2

I've written a test method for comparison between two instances of a class (the assumption of type compatibility is given). Proudly I checked all the public properties making sure to return a list of discrepancies.

The problem is that some of the properties are objects containing their own properties (sub-properties, if you will). Those are not being compared, as far I can see by stepping through the process flow.

How can I design a call that goes in on-depth and compares all sub-properties? Extra bonus if the approach is relatively simple. :)

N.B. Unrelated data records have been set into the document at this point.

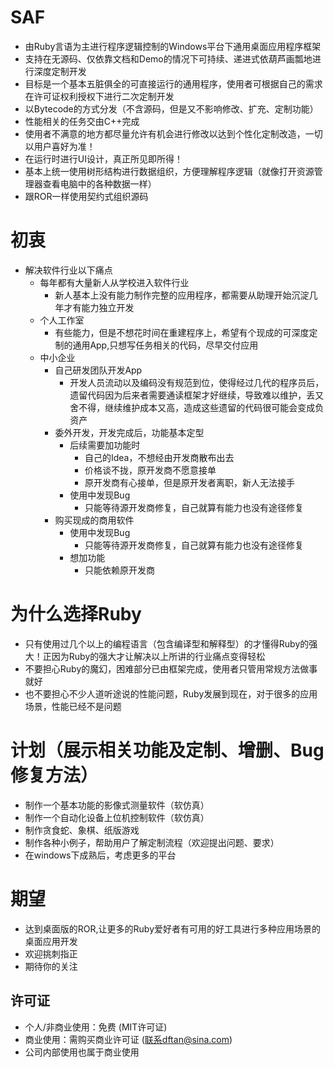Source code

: # SAF
- 由Ruby言语为主进行程序逻辑控制的Windows平台下通用桌面应用程序框架
- 支持在无源码、仅依靠文档和Demo的情况下可持续、递进式依葫芦画瓢地进行深度定制开发
- 目标是一个基本五脏俱全的可直接运行的通用程序，使用者可根据自己的需求在许可证权利授权下进行二次定制开发
- 以Bytecode的方式分发（不含源码，但是又不影响修改、扩充、定制功能）
- 性能相关的任务交由C++完成
- 使用者不满意的地方都尽量允许有机会进行修改以达到个性化定制改造，一切以用户喜好为准！
- 在运行时进行UI设计，真正所见即所得！
- 基本上统一使用树形结构进行数据组织，方便理解程序逻辑（就像打开资源管理器查看电脑中的各种数据一样）
- 跟ROR一样使用契约式组织源码
  
# 初衷
- 解决软件行业以下痛点
  - 每年都有大量新人从学校进入软件行业
    - 新人基本上没有能力制作完整的应用程序，都需要从助理开始沉淀几年才有能力独立开发
  - 个人工作室
    - 有些能力，但是不想花时间在重建程序上，希望有个现成的可深度定制的通用App,只想写任务相关的代码，尽早交付应用
  - 中小企业
    - 自己研发团队开发App
      - 开发人员流动以及编码没有规范到位，使得经过几代的程序员后，遗留代码因为后来者需要通读框架才好继续，导致难以维护，丢又舍不得，继续维护成本又高，造成这些遗留的代码很可能会变成负资产
    - 委外开发，开发完成后，功能基本定型
      - 后续需要加功能时
        - 自己的Idea，不想经由开发商散布出去
        - 价格谈不拢，原开发商不愿意接单
        - 原开发商有心接单，但是原开发者离职，新人无法接手
      - 使用中发现Bug
        - 只能等待源开发商修复，自己就算有能力也没有途径修复
    - 购买现成的商用软件
      - 使用中发现Bug
        - 只能等待源开发商修复，自己就算有能力也没有途径修复
      - 想加功能
        - 只能依赖原开发商

# 为什么选择Ruby
- 只有使用过几个以上的编程语言（包含编译型和解释型）的才懂得Ruby的强大！正因为Ruby的强大才让解决以上所讲的行业痛点变得轻松
- 不要担心Ruby的魔幻，困难部分已由框架完成，使用者只管用常规方法做事就好
- 也不要担心不少人道听途说的性能问题，Ruby发展到现在，对于很多的应用场景，性能已经不是问题      

# 计划（展示相关功能及定制、增删、Bug修复方法）
- 制作一个基本功能的影像式测量软件（软仿真）
- 制作一个自动化设备上位机控制软件（软仿真）
- 制作贪食蛇、象棋、纸版游戏
- 制作各种小例子，帮助用户了解定制流程（欢迎提出问题、要求）
- 在windows下成熟后，考虑更多的平台

# 期望
- 达到桌面版的ROR,让更多的Ruby爱好者有可用的好工具进行多种应用场景的桌面应用开发
- 欢迎挑刺指正
- 期待你的关注
  
## 许可证
- 个人/非商业使用：免费 (MIT许可证)
- 商业使用：需购买商业许可证 (联系dftan@sina.com)
- 公司内部使用也属于商业使用
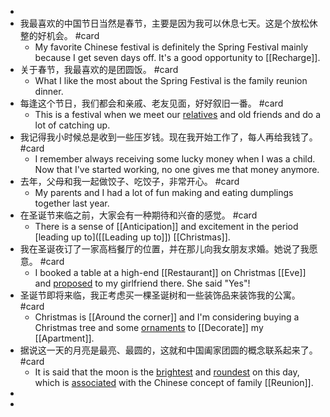 -
- 我最喜欢的中国节日当然是春节，主要是因为我可以休息七天。这是个放松休整的好机会。 #card
	- My favorite Chinese festival is definitely the Spring Festival mainly because I get seven days off. It's a good opportunity to [[Recharge]].
- 关于春节，我最喜欢的是团圆饭。 #card
	- What I like the most about the Spring Festival is the family reunion dinner.
- 每逢这个节日，我们都会和亲戚、老友见面，好好叙旧一番。 #card
	- This is a festival when we meet our [relatives]([[Relative]]) and old friends and do a lot of catching up.
- 我记得我小时候总是收到一些压岁钱。现在我开始工作了，每人再给我钱了。 #card
	- I remember always receiving some lucky money when I was a child. Now that I've started working, no one gives me that money anymore.
- 去年，父母和我一起做饺子、吃饺子，非常开心。 #card
	- My parents and I had a lot of fun making and eating dumplings together last year.
- 在圣诞节来临之前，大家会有一种期待和兴奋的感觉。 #card
	- There is a sense of [[Anticipation]] and excitement in the period [leading up to]([[Leading up to]]) [[Christmas]].
- 我在圣诞夜订了一家高档餐厅的位置，并在那儿向我女朋友求婚。她说了我愿意。 #card
	- I booked a table at a high-end [[Restaurant]] on Christmas [[Eve]] and [proposed]([[Proposed]]) to my girlfriend there. She said "Yes"!
- 圣诞节即将来临，我正考虑买一棵圣诞树和一些装饰品来装饰我的公寓。 #card
	- Christmas is [[Around the corner]] and I'm considering buying a Christmas tree and some [ornaments]([[Ornament]]) to [[Decorate]] my [[Apartment]].
- 据说这一天的月亮是最亮、最圆的，这就和中国阖家团圆的概念联系起来了。 #card
	- It is said that the moon is the [brightest]([[Bright]]) and [roundest]([[Round]]) on this day, which is [associated]([[Associate]]) with the Chinese concept of family [[Reunion]].
-
-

public static class Extensions
{
  public static IEnumerable<string> DiffersOn<Generic>(
    this Generic self, Generic another) where Generic : class
  {
    if (self == null || another == null)
      yield return null;

    Type type = typeof(Generic);
    IEnumerable<PropertyInfo> properties = type.GetProperties(
      BindingFlags.Public | BindingFlags.Instance);

    foreach (PropertyInfo property in properties)
    {
      var selfie = type.GetProperty(property.Name).GetValue(self);
      var othie = type.GetProperty(property.Name).GetValue(another);
      if (selfie != othie && (selfie == null || !selfie.Equals(othie)))
        yield return property.Name;
    }
  }
}
Konrad Viltersten
  • 36,151
  • 76
  • 250
  • 438
  • Such heavy method (comparison with Reflection) usually has not strict performance requirements. In this is true also in your case usually I have an helper method for this: I serialize both (with BinaryFormatter) then I perform a raw byte[] comparison. It's not suitable for evey case (because private fields and public properties are not same thing) but sometimes it's useful. – Adriano Repetti Jul 31 '14 at 15:12
  • BTW with method you have you just need to make your comparison recursive when you find !propertyInfo.PropertyType.IsPrimitive and if it doesn't implement IEquatable/IComparable interfaces. – Adriano Repetti Jul 31 '14 at 15:15
  • Good idea. I'd like to have full control of the result so I'm reporting the actual properties' names as an array. However, there's a certain beauty in the blunt simplicity of your suggestion. Post it as a reply too, please. – Konrad Viltersten Jul 31 '14 at 15:19
  • 1
    There isn't a "simple" way to do this, in the general case. You'll run into problems if two objects refer to each other, either directly or indirectly. To prevent that you must have some way to mark an object as already checked. That's why the serialization approach is a good place to start; serialization code already handles the circular reference case. – Jim Mischel Jul 31 '14 at 15:42
  • @JimMischel I'm not sure I understand. What "*circular case*" are you referring to? Perhaps I was unclear in my description on the compared objects. Both are of type *A* and contain field of type *B* but they **don't** refer to anything of type *A* themselves. – Konrad Viltersten Jul 31 '14 at 19:26
  • http://comparenetobjects.codeplex.com/ – Robert Harvey Jul 31 '14 at 20:57
  • 2
    Assume you have a `Parent` class that contains a field defined as `Child _child`. And the `Child` class contains a field, `Parent _parent`. If you do a naive recursive traversal of the object graph, you'll end up in an endless loop. You'll compare the `_child` fields and find that their references are identical. Then you'll recurse into `_child` and compare `_parent`. And now you're in an infinite loop. – Jim Mischel Jul 31 '14 at 21:30
  • @JimMischel Very good point. I missed that. Luckily, after I've checked, that's not the case in this particular scenario (pfeeew... & yey!) but your point is still very much valid. – Konrad Viltersten Aug 01 '14 at 08:18

1 Answers1

6

As I said in comment easiest way is to use BinaryFormatter to serialize both objects and compare raw byte[] streams. With that you'll compare fields (and not properties) so things may be different (two objects may be compared as logically equal even if their private fields are different). Biggest advantage is that serialization will handle a very tricky case: when objects have circular references.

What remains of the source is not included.